For more than a year now we’ve been walking through the red-letters of Mark’s gospel; those places where Jesus has something to say. I skipped ahead for Easter to the end, trusting that didn’t spoil the story for most of you. I’m circling back now, wanting to work through chapters 10 through 13 before we call it a sermon series. If I don’t finish by Church Fathers time in July (this year starting with the letter J), we’ll pick it up in the fall and definitely be done before the leaves change. If you’re tired of Mark (which I trust you’re not since you come to church to hear about Jesus), the bad news is that next week’s bicentennial guest preacher, Mark Dever, will be speaking from Mark chapter 9, a passage on which you’ve already heard from me some months back. Had I known that Mark was going to preach from Mark I might have skipped that chapter, but since you come to church to hear about Jesus, why skip anything? That goes for tonight’s passage too. It’s a troubling one for people in troubled marriages. Jesus draws a very hard line. “Anyone who divorces his wife and marries another woman commits adultery against her. And if she divorces her husband and marries another man, she commits adultery.”

You may recall Gordon Hugenberger preaching about divorce when he walked us through the book of Malachi a couple of years ago. That sermon is still available for download. In it you’ll hear the statistics: The majority of marriages in America will not make it to their 25th anniversary. The currently divorced population is the fastest growing marital status in America. 1 out of 5 people in America are divorced. One half of all children of married parents have watched their parents split. For many children and spouses, death is easier to deal with than divorce. At least when your spouse dies you can leave up the photos. Christians do tend to hang on to bad marriages longer than others do, but according to the statistics, the same percentage of Christians end up getting divorced anyway.

Among the reasons I hope that you attend or belong to Park Street Church is because of its deep devotion to Jesus, to Scripture, to grace and to the gospel. Which brings us back to our text for tonight.
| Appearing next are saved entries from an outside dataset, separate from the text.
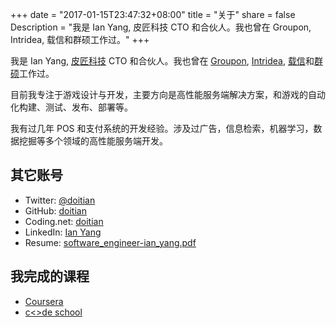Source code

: +++
date = "2017-01-15T23:47:32+08:00"
title = "关于"
share = false
Description = "我是 Ian Yang, 皮匠科技 CTO 和合伙人。我也曾在 Groupon, Intridea, 载信和群硕工作过。"
+++

我是 Ian Yang, [皮匠科技][1] CTO 和合伙人。我也曾在 [Groupon][2], [Intridea][3], [载信][4]和[群硕][5]工作过。

目前我专注于游戏设计与开发，主要方向是高性能服务端解决方案，和游戏的自动化构建、测试、发布、部署等。

我有过几年 POS 和支付系统的开发经验。涉及过广告，信息检索，机器学习，数据挖掘等多个领域的高性能服务端开发。

## 其它账号

- Twitter: [@doitian][8]
- GitHub: [doitian][9]
- Coding.net: [doitian][13]
- LinkedIn: [Ian Yang][7]
- Resume: [software\_engineer-ian\_yang.pdf][6]

## 我完成的课程

- [Coursera][11]
- [c\<\>de school][12]

[1]:	https://www.3pjgames.com
[2]:	http://www.groupon.com/
[3]:	http://www.intridea.com
[4]:	http://www.izenesoft.com
[5]:	http://www.augmentum.com
[6]:	https://dl.dropbox.com/u/328394/lead_software_engineer-ian_yang.pdf
[7]:	http://www.linkedin.com/in/ianyang
[8]:	https://twitter.com/doitian
[9]:	https://github.com/doitian
[11]:	https://www.coursera.org/user/i/bbafd1ce323b828803f265dba73d9968
[12]:	http://www.codeschool.com/users/iany
[13]: https://coding.net/u/doitian
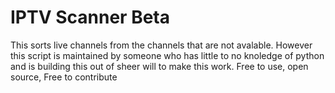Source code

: # IPTV Scanner Beta
 This sorts live channels from the channels that are not avalable. However this script is maintained by someone who has little to no knoledge of python and is building this out of sheer will to make this work. Free to use, open source, Free to contribute
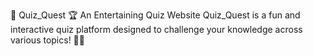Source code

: 🎯 Quiz_Quest
🏆 An Entertaining Quiz Website
Quiz_Quest is a fun and interactive quiz platform designed to challenge your knowledge across various topics! 🧠💡

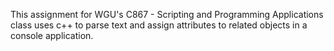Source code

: This assignment for WGU's C867 - Scripting and Programming Applications class uses c++ to parse text and assign attributes to related objects in a console application.
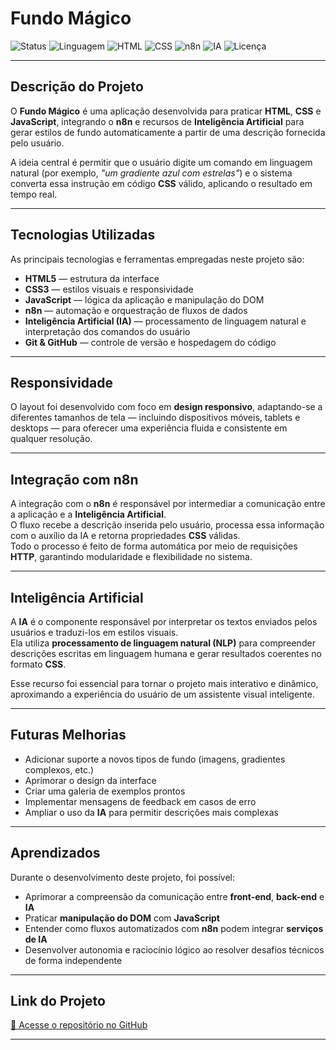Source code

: # Fundo Mágico

![Status](https://img.shields.io/badge/status-concluído-success)
![Linguagem](https://img.shields.io/badge/linguagem-JavaScript-yellow)
![HTML](https://img.shields.io/badge/HTML-5-orange)
![CSS](https://img.shields.io/badge/CSS-3-blue)
![n8n](https://img.shields.io/badge/integrado%20com-n8n-lightgrey)
![IA](https://img.shields.io/badge/inteligência%20artificial-ativa-purple)
![Licença](https://img.shields.io/badge/licença-MIT-green)

---

## Descrição do Projeto

O **Fundo Mágico** é uma aplicação desenvolvida para praticar **HTML**, **CSS** e **JavaScript**, integrando o **n8n** e recursos de **Inteligência Artificial** para gerar estilos de fundo automaticamente a partir de uma descrição fornecida pelo usuário.

A ideia central é permitir que o usuário digite um comando em linguagem natural (por exemplo, *"um gradiente azul com estrelas"*) e o sistema converta essa instrução em código **CSS** válido, aplicando o resultado em tempo real.

---

## Tecnologias Utilizadas

As principais tecnologias e ferramentas empregadas neste projeto são:

- **HTML5** — estrutura da interface  
- **CSS3** — estilos visuais e responsividade  
- **JavaScript** — lógica da aplicação e manipulação do DOM  
- **n8n** — automação e orquestração de fluxos de dados  
- **Inteligência Artificial (IA)** — processamento de linguagem natural e interpretação dos comandos do usuário  
- **Git & GitHub** — controle de versão e hospedagem do código  

---

## Responsividade

O layout foi desenvolvido com foco em **design responsivo**, adaptando-se a diferentes tamanhos de tela — incluindo dispositivos móveis, tablets e desktops — para oferecer uma experiência fluida e consistente em qualquer resolução.

---

## Integração com n8n

A integração com o **n8n** é responsável por intermediar a comunicação entre a aplicação e a **Inteligência Artificial**.  
O fluxo recebe a descrição inserida pelo usuário, processa essa informação com o auxílio da IA e retorna propriedades **CSS** válidas.  
Todo o processo é feito de forma automática por meio de requisições **HTTP**, garantindo modularidade e flexibilidade no sistema.

---

## Inteligência Artificial

A **IA** é o componente responsável por interpretar os textos enviados pelos usuários e traduzi-los em estilos visuais.  
Ela utiliza **processamento de linguagem natural (NLP)** para compreender descrições escritas em linguagem humana e gerar resultados coerentes no formato **CSS**.  

Esse recurso foi essencial para tornar o projeto mais interativo e dinâmico, aproximando a experiência do usuário de um assistente visual inteligente.

---

## Futuras Melhorias

- Adicionar suporte a novos tipos de fundo (imagens, gradientes complexos, etc.)  
- Aprimorar o design da interface  
- Criar uma galeria de exemplos prontos  
- Implementar mensagens de feedback em casos de erro  
- Ampliar o uso da **IA** para permitir descrições mais complexas  

---

## Aprendizados

Durante o desenvolvimento deste projeto, foi possível:

- Aprimorar a compreensão da comunicação entre **front-end**, **back-end** e **IA**  
- Praticar **manipulação do DOM** com **JavaScript**  
- Entender como fluxos automatizados com **n8n** podem integrar **serviços de IA**  
- Desenvolver autonomia e raciocínio lógico ao resolver desafios técnicos de forma independente  

---

## Link do Projeto

[🔗 Acesse o repositório no GitHub](https://barbswank.github.io/fundo-magico-szpc/)

---
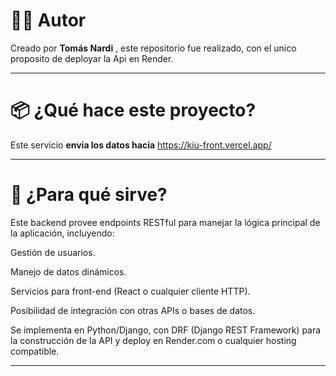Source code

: # 👨‍💻 Autor

Creado por **Tomás Nardi** , este repositorio fue realizado, con el unico proposito de deployar la Api en Render.

---

# 📦 ¿Qué hace este proyecto?

Este servicio **envia los datos hacia** https://kiu-front.vercel.app/

---

# 🎯 ¿Para qué sirve?

Este backend provee endpoints RESTful para manejar la lógica principal de la aplicación, incluyendo:

Gestión de usuarios.

Manejo de datos dinámicos.

Servicios para front-end (React o cualquier cliente HTTP).

Posibilidad de integración con otras APIs o bases de datos.

Se implementa en Python/Django, con DRF (Django REST Framework) para la construcción de la API y deploy en Render.com o cualquier hosting compatible.

---

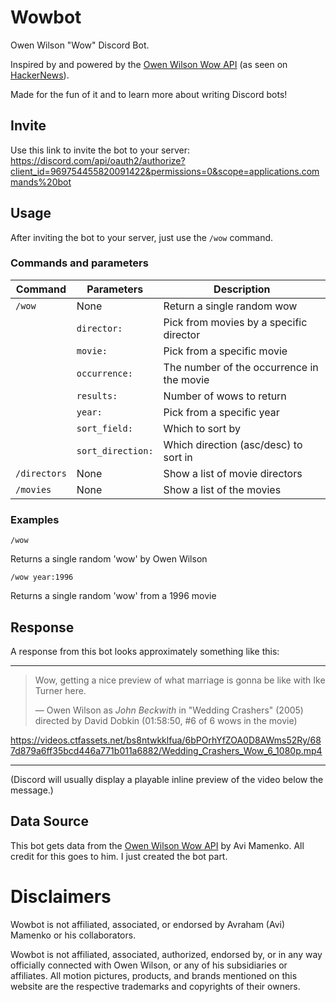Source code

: # Wowbot

Owen Wilson "Wow" Discord Bot.

Inspired by and powered by the [Owen Wilson Wow API](https://owen-wilson-wow-api.herokuapp.com/) (as seen on [HackerNews](https://news.ycombinator.com/item?id=31209924)).

Made for the fun of it and to learn more about writing Discord bots!

## Invite

Use this link to invite the bot to your server:
https://discord.com/api/oauth2/authorize?client_id=969754455820091422&permissions=0&scope=applications.commands%20bot

## Usage

After inviting the bot to your server, just use the `/wow` command.

### Commands and parameters

| Command      | Parameters        | Description                               |
| ------------ | ----------------- | ----------------------------------------- |
| `/wow`       | None              | Return a single random wow                |
|              | `director:`       | Pick from movies by a specific director   |
|              | `movie:`          | Pick from a specific movie                |
|              | `occurrence:`     | The number of the occurrence in the movie |
|              | `results:`        | Number of wows to return                  |
|              | `year:`           | Pick from a specific year                 |
|              | `sort_field:`     | Which to sort by                          |
|              | `sort_direction:` | Which direction (asc/desc) to sort in     |
| `/directors` | None              | Show a list of movie directors            |
| `/movies`    | None              | Show a list of the movies                 |

### Examples

`/wow`

Returns a single random 'wow' by Owen Wilson

`/wow year:1996`

Returns a single random 'wow' from a 1996 movie

## Response

A response from this bot looks approximately something like this:

---

> Wow, getting a nice preview of what marriage is gonna be like with Ike Turner here.
>
> ― Owen Wilson as _John Beckwith_ in "Wedding Crashers" (2005) directed by David Dobkin (01:58:50, #6 of 6 wows in the movie)

https://videos.ctfassets.net/bs8ntwkklfua/6bPOrhYfZOA0D8AWms52Ry/687d879a6ff35bcd446a771b011a6882/Wedding_Crashers_Wow_6_1080p.mp4

---

(Discord will usually display a playable inline preview of the video below the message.)

## Data Source

This bot gets data from the [Owen Wilson Wow API](https://owen-wilson-wow-api.herokuapp.com/) by Avi Mamenko. All credit for this goes to him. I just created the bot part.

# Disclaimers

Wowbot is not affiliated, associated, or endorsed by Avraham (Avi) Mamenko or his collaborators.

Wowbot is not affiliated, associated, authorized, endorsed by, or in any way officially connected with Owen Wilson, or any of his subsidiaries or affiliates. All motion pictures, products, and brands mentioned on this website are the respective trademarks and copyrights of their owners.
If Park Street Church is so devoted to Scripture, what’s can divorce ever be allowed? The obvious answer is that grace is sufficient for all sin, but there’s more to it when it comes to divorce. It is the case that in Scripture, God sometimes allows what He does not condone. Polygamy is another example, as is slavery. Polygamy, slavery and divorce all occur among the righteous in the Bible, even though none are ever said to reflect God’s will or design. In Deuteronomy 24, Moses allows a husband to issue a certificate of divorce to his wife (and vice versa) on grounds of indecency (a Hebrew word related to nakedness and shame). This same law also allowed remarriage. What was not allowed was divorce on other grounds. In Malachi 2:16, where many Bibles have God saying, “I hate divorce” (which is no doubt the case), the better translation of the Hebrew (as Gordon pointed out in his sermon) should have God saying that “the man who does not love his wife but divorces her, covers (or wears) a garment of violence (or injustice).” In other words, you are not allowed to divorce just because you don’t love your husband or wife anymore.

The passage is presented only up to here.